The entire system is designed around one principle: keep execution units busy by maintaining a large pool of independent work. When a warp stalls on memory (500 cycles), 11 other warps in that partition can fill the gap. When a block hits a barrier, other blocks on the same SM continue. When a kernel underutilizes one SM, the GigaThread engine launches new blocks on remaining SMs.

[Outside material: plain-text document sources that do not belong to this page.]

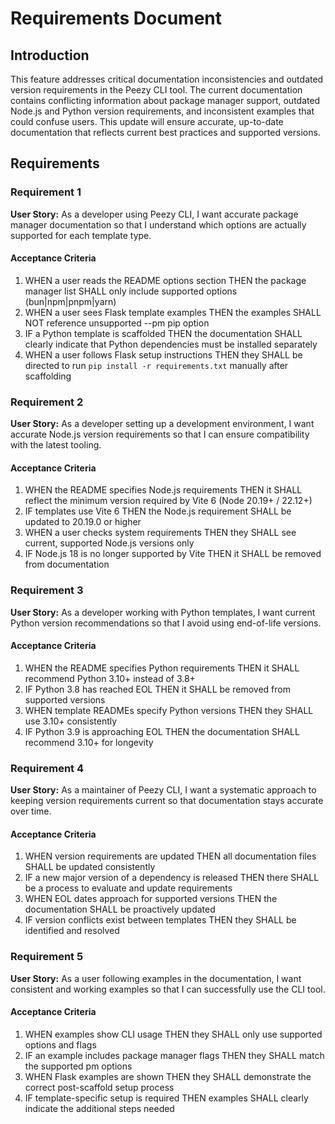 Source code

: # Requirements Document

## Introduction

This feature addresses critical documentation inconsistencies and outdated version requirements in the Peezy CLI tool. The current documentation contains conflicting information about package manager support, outdated Node.js and Python version requirements, and inconsistent examples that could confuse users. This update will ensure accurate, up-to-date documentation that reflects current best practices and supported versions.

## Requirements

### Requirement 1

**User Story:** As a developer using Peezy CLI, I want accurate package manager documentation so that I understand which options are actually supported for each template type.

#### Acceptance Criteria

1. WHEN a user reads the README options section THEN the package manager list SHALL only include supported options (bun|npm|pnpm|yarn)
2. WHEN a user sees Flask template examples THEN the examples SHALL NOT reference unsupported --pm pip option
3. IF a Python template is scaffolded THEN the documentation SHALL clearly indicate that Python dependencies must be installed separately
4. WHEN a user follows Flask setup instructions THEN they SHALL be directed to run `pip install -r requirements.txt` manually after scaffolding

### Requirement 2

**User Story:** As a developer setting up a development environment, I want accurate Node.js version requirements so that I can ensure compatibility with the latest tooling.

#### Acceptance Criteria

1. WHEN the README specifies Node.js requirements THEN it SHALL reflect the minimum version required by Vite 6 (Node 20.19+ / 22.12+)
2. IF templates use Vite 6 THEN the Node.js requirement SHALL be updated to 20.19.0 or higher
3. WHEN a user checks system requirements THEN they SHALL see current, supported Node.js versions only
4. IF Node.js 18 is no longer supported by Vite THEN it SHALL be removed from documentation

### Requirement 3

**User Story:** As a developer working with Python templates, I want current Python version recommendations so that I avoid using end-of-life versions.

#### Acceptance Criteria

1. WHEN the README specifies Python requirements THEN it SHALL recommend Python 3.10+ instead of 3.8+
2. IF Python 3.8 has reached EOL THEN it SHALL be removed from supported versions
3. WHEN template READMEs specify Python versions THEN they SHALL use 3.10+ consistently
4. IF Python 3.9 is approaching EOL THEN the documentation SHALL recommend 3.10+ for longevity

### Requirement 4

**User Story:** As a maintainer of Peezy CLI, I want a systematic approach to keeping version requirements current so that documentation stays accurate over time.

#### Acceptance Criteria

1. WHEN version requirements are updated THEN all documentation files SHALL be updated consistently
2. IF a new major version of a dependency is released THEN there SHALL be a process to evaluate and update requirements
3. WHEN EOL dates approach for supported versions THEN the documentation SHALL be proactively updated
4. IF version conflicts exist between templates THEN they SHALL be identified and resolved

### Requirement 5

**User Story:** As a user following examples in the documentation, I want consistent and working examples so that I can successfully use the CLI tool.

#### Acceptance Criteria

1. WHEN examples show CLI usage THEN they SHALL only use supported options and flags
2. IF an example includes package manager flags THEN they SHALL match the supported pm options
3. WHEN Flask examples are shown THEN they SHALL demonstrate the correct post-scaffold setup process
4. IF template-specific setup is required THEN examples SHALL clearly indicate the additional steps needed
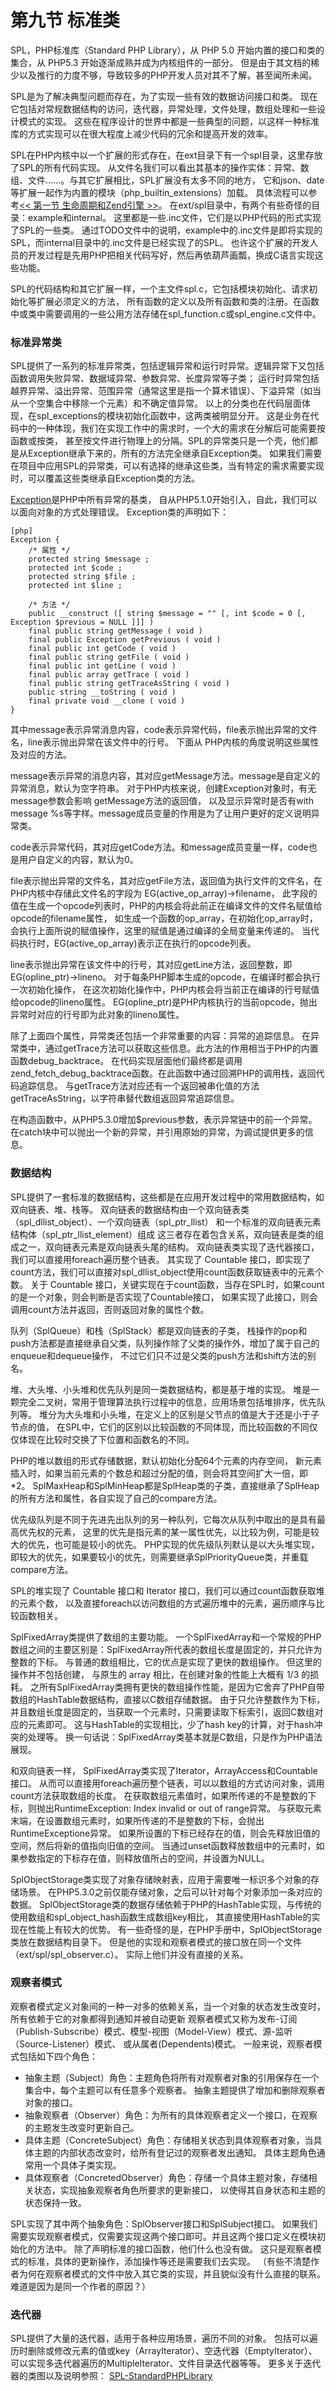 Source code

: # 第九节 标准类

SPL，PHP标准库（Standard PHP Library），从 PHP 5.0 开始内置的接口和类的集合，从 PHP5.3 开始逐渐成熟并成为内核组件的一部分。
但是由于其文档的稀少以及推行的力度不够，导致较多的PHP开发人员对其不了解，甚至闻所未闻。

SPL是为了解决典型问题而存在，为了实现一些有效的数据访问接口和类。
现在它包括对常规数据结构的访问，迭代器，异常处理，文件处理，数组处理和一些设计模式的实现。
这些在程序设计的世界中都是一些典型的问题，以这样一种标准库的方式实现可以在很大程度上减少代码的冗余和提高开发的效率。

SPL在PHP内核中以一个扩展的形式存在，在ext目录下有一个spl目录，这里存放了SPL的所有代码实现。
从文件名我们可以看出其基本的操作实体：异常、数组、文件……。与其它扩展相比，SPL扩展没有太多不同的地方，
它和json、date等扩展一起作为内置的模块（php_builtin_extensions）加载。
具体流程可以参考[<< 第一节 生命周期和Zend引擎 >>][php-life-cycle-and-zend-engine]。
在ext/spl目录中，有两个有些奇怪的目录：example和internal。
这里都是一些.inc文件，它们是以PHP代码的形式实现了SPL的一些类。
通过TODO文件中的说明，example中的.inc文件是即将实现的SPL，而internal目录中的.inc文件是已经实现了的SPL。
也许这个扩展的开发人员的开发过程是先用PHP把相关代码写好，然后再依葫芦画瓢，换成C语言实现这些功能。

SPL的代码结构和其它扩展一样，一个主文件spl.c，它包括模块初始化、请求初始化等扩展必须定义的方法，
所有函数的定义以及所有函数和类的注册。在函数中或类中需要调用的一些公用方法存储在spl_function.c或spl_engine.c文件中。

### 标准异常类

SPL提供了一系列的标准异常类，包括逻辑异常和运行时异常。逻辑异常下又包括函数调用失败异常、数据域异常、参数异常、长度异常等子类；
运行时异常包括越界异常、溢出异常、范围异常（通常这里是指一个算术错误）、下溢异常（如当从一个空集合中移除一个元素）和不确定值异常。
以上的分类也在代码层面体现，在spl_exceptions的模块初始化函数中，这两类被明显分开。
这是业务在代码中的一种体现，我们在实现工作中的需求时，一个大的需求在分解后可能需要按函数或按类，
甚至按文件进行物理上的分隔。SPL的异常类只是一个壳，他们都是从Exception继承下来的，所有的方法完全继承自Exception类。
如果我们需要在项目中应用SPL的异常类，可以有选择的继承这些类，当有特定的需求需要实现时，可以覆盖这些类继承自Exception类的方法。

[Exception](http://cn2.php.net/manual/zh/class.exception.php)是PHP中所有异常的基类，
自从PHP5.1.0开始引入，自此，我们可以以面向对象的方式处理错误。
Exception类的声明如下：

    [php]
    Exception {
        /* 属性 */
        protected string $message ;
        protected int $code ;
        protected string $file ;
        protected int $line ;

        /* 方法 */
        public __construct ([ string $message = "" [, int $code = 0 [, Exception $previous = NULL ]]] )
        final public string getMessage ( void )
        final public Exception getPrevious ( void )
        final public int getCode ( void )
        final public string getFile ( void )
        final public int getLine ( void )
        final public array getTrace ( void )
        final public string getTraceAsString ( void )
        public string __toString ( void )
        final private void __clone ( void )
    }

其中message表示异常消息内容，code表示异常代码，file表示抛出异常的文件名，line表示抛出异常在该文件中的行号。
下面从 PHP内核的角度说明这些属性及对应的方法。

message表示异常的消息内容，其对应getMessage方法。message是自定义的异常消息，默认为空字符串。
对于PHP内核来说，创建Exception对象时，有无message参数会影响 getMessage方法的返回值，
以及显示异常时是否有with message %s等字样。message成员变量的作用是为了让用户更好的定义说明异常类。

code表示异常代码，其对应getCode方法。和message成员变量一样，code也是用户自定义的内容，默认为0。

file表示抛出异常的文件名，其对应getFile方法，返回值为执行文件的文件名，在PHP内核中存储此文件名的字段为 EG(active_op_array)->filename， 
此字段的值在生成一个opcode列表时，PHP的内核会将此前正在编译文件的文件名赋值给opcode的filename属性，
如生成一个函数的op_array，在初始化op_array时，会执行上面所说的赋值操作，这里的赋值是通过编译的全局变量来传递的。
当代码执行时，EG(active_op_array)表示正在执行的opcode列表。

line表示抛出异常在该文件中的行号，其对应getLine方法，返回整数，即EG(opline_ptr)->lineno。
对于每条PHP脚本生成的opcode，在编译时都会执行一次初始化操作，
在这次初始化操作中，PHP内核会将当前正在编译的行号赋值给opcode的lineno属性。
EG(opline_ptr)是PHP内核执行的当前opcode，抛出异常时对应的行号即为此对象的lineno属性。

除了上面四个属性，异常类还包括一个非常重要的内容：异常的追踪信息。
在异常类中，通过getTrace方法可以获取这些信息。此方法的作用相当于PHP的内置函数debug_backtrace。
在代码实现层面他们最终都是调用zend_fetch_debug_backtrace函数。在此函数中通过回溯PHP的调用栈，返回代码追踪信息。
与getTrace方法对应还有一个返回被串化值的方法getTraceAsString，以字符串替代数组返回异常追踪信息。

在构造函数中，从PHP5.3.0增加$previous参数，表示异常链中的前一个异常。
在catch块中可以抛出一个新的异常，并引用原始的异常，为调试提供更多的信息。

### 数据结构

SPL提供了一套标准的数据结构，这些都是在应用开发过程中的常用数据结构，如双向链表、堆、栈等。
双向链表的数据结构由一个双向链表类（spl_dllist_object）、一个双向链表（spl_ptr_llist）
和一个标准的双向链表元素结构体（spl_ptr_llist_element）组成
这三者存在着包含关系，双向链表是类的组成之一，双向链表元素是双向链表头尾的结构。
双向链表类实现了迭代器接口，我们可以直接用foreach遍历整个链表。
其实现了 Countable 接口，即实现了count方法，我们可以直接对spl_dllist_object使用count函数获取链表中的元素个数。
关于 Countable 接口，关键实现在于count函数，当存在SPL时，如果count的是一个对象，则会判断是否实现了Countable接口，
如果实现了此接口，则会调用count方法并返回，否则返回对象的属性个数。

队列（SplQueue）和栈（SplStack）都是双向链表的子类，
栈操作的pop和push方法都是直接继承自父类，队列操作除了父类的操作外，增加了属于自己的enqueue和dequeue操作，
不过它们只不过是父类的push方法和shift方法的别名。

堆、大头堆、小头堆和优先队列是同一类数据结构，都是基于堆的实现。
堆是一颗完全二叉树，常用于管理算法执行过程中的信息，应用场景包括堆排序，优先队列等。
堆分为大头堆和小头堆，在定义上的区别是父节点的值是大于还是小于子节点的值，
在SPL中，它们的区别以比较函数的不同体现，而比较函数的不同仅仅体现在比较时交换了下位置和函数名的不同。

PHP的堆以数组的形式存储数据，默认初始化分配64个元素的内存空间，
新元素插入时，如果当前元素的个数总和超过分配的值，则会将其空间扩大一倍，即*2。
SplMaxHeap和SplMinHeap都是SplHeap类的子类，直接继承了SplHeap的所有方法和属性，各自实现了自己的compare方法。

优先级队列是不同于先进先出队列的另一种队列，它每次从队列中取出的是具有最高优先权的元素，
这里的优先是指元素的某一属性优先，以比较为例，可能是较大的优先，也可能是较小的优先。
PHP实现的优先级队列默认是以大头堆实现，即较大的优先，如果要较小的优先，则需要继承SplPriorityQueue类，并重载compare方法。

SPL的堆实现了 Countable 接口和 Iterator 接口，我们可以通过count函数获取堆的元素个数，
以及直接foreach以访问数组的方式遍历堆中的元素，遍历顺序与比较函数相关。

SplFixedArray类提供了数组的主要功能。
一个SplFixedArray和一个常规的PHP数组之间的主要区别是：SplFixedArray所代表的数组长度是固定的，并只允许为整数的下标。
与普通的数组相比，它的优点是实现了更快的数组操作。
但这里的操作并不包括创建， 与原生的 array 相比，在创建对象的性能上大概有 1/3 的损耗。
之所有SplFixedArray类拥有更快的数组操作性能，是因为它舍弃了PHP自带数组的HashTable数据结构，直接以C数组存储数据。
由于只允许整数作为下标，并且数组长度是固定的，当获取一个元素时，只需要读取下标索引，返回C数组对应的元素即可。
这与HashTable的实现相比，少了hash key的计算，对于hash冲突的处理等。
换一句话说：SplFixedArray类基本就是C数组，只是作为PHP语法展现。

和双向链表一样， SplFixedArray类实现了Iterator，ArrayAccess和Countable接口。
从而可以直接用foreach遍历整个链表，可以以数组的方式访问对象，调用count方法获取数组的长度。
在获取数组元素值时，如果所传递的不是整数的下标，则抛出RuntimeException: Index invalid or out of range异常。
与获取元素末端，在设置数组元素时，如果所传递的不是整数的下标，会抛出RuntimeExceptione异常。
如果所设置的下标已经存在的值，则会先释放旧值的空间，然后将新的值指向旧值的空间。
当通过unset函数释放数组中的元素时，如果参数指定的下标存在值，则释放值所占的空间，并设置为NULL。

SplObjectStorage类实现了对象存储映射表，应用于需要唯一标识多个对象的存储场景。
在PHP5.3.0之前仅能存储对象，之后可以针对每个对象添加一条对应的数据。
SplObjectStorage类的数据存储依赖于PHP的HashTable实现，与传统的使用数组和spl_object_hash函数生成数组key相比，
其直接使用HashTable的实现在性能上有较大的优势。
有一些奇怪的是，在PHP手册中，SplObjectStorage类放在数据结构目录下。
但是他的实现和观察者模式的接口放在同一个文件（ext/spl/spl_observer.c）。
实际上他们并没有直接的关系。

### 观察者模式

观察者模式定义对象间的一种一对多的依赖关系，当一个对象的状态发生改变时，所有依赖于它的对象都得到通知并被自动更新
观察者模式又称为发布-订阅（Publish-Subscribe）模式、模型-视图（Model-View）模式、源-监听（Source-Listener）模式、
或从属者(Dependents)模式。
一般来说，观察者模式包括如下四个角色：

* 抽象主题（Subject）角色：主题角色将所有对观察者对象的引用保存在一个集合中，每个主题可以有任意多个观察者。
抽象主题提供了增加和删除观察者对象的接口。
* 抽象观察者（Observer）角色：为所有的具体观察者定义一个接口，在观察的主题发生改变时更新自己。
* 具体主题（ConcreteSubject）角色：存储相关状态到具体观察者对象，当具体主题的内部状态改变时，给所有登记过的观察者发出通知。
具体主题角色通常用一个具体子类实现。
* 具体观察者（ConcretedObserver）角色：存储一个具体主题对象，存储相关状态，实现抽象观察者角色所要求的更新接口，
以使得其自身状态和主题的状态保持一致。

SPL实现了其中两个抽象角色：SplObserver接口和SplSubject接口。
如果我们需要实现观察者模式，仅需要实现这两个接口即可。并且这两个接口定义在模块初始化的方法中。
除了声明标准的接口函数，他们什么也没有做。
这只是观察者模式的标准，具体的更新操作，添加操作等还是需要我们去实现。
（有些不清楚作者为何在观察者模式的文件中放入其它类的实现，并且貌似没有什么直接的联系。难道是因为是同一个作者的原因？）

### 迭代器

SPL提供了大量的迭代器，适用于各种应用场景，遍历不同的对象。
包括可以遍历时删除或修改元素的值或key（ArrayIterator）、空迭代器（EmptyIterator）、可以实现多迭代器遍历的MultipleIterator、文件目录迭代器等等。
更多关于迭代器的类图以及说明参照： [SPL-StandardPHPLibrary](http://www.php.net/~helly/php/ext/spl/annotated.html)


[php-life-cycle-and-zend-engine]:         ?p=chapt02/02-01-php-life-cycle-and-zend-engine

The practical consequence for kernel developers: measure stall reasons with Nsight Compute, identify whether the kernel is memory-bound or compute-bound, and apply the appropriate strategy — tiling and caching for memory-bound kernels, reducing occupancy constraints for compute-bound kernels, and always measuring the actual utilization against the theoretical model.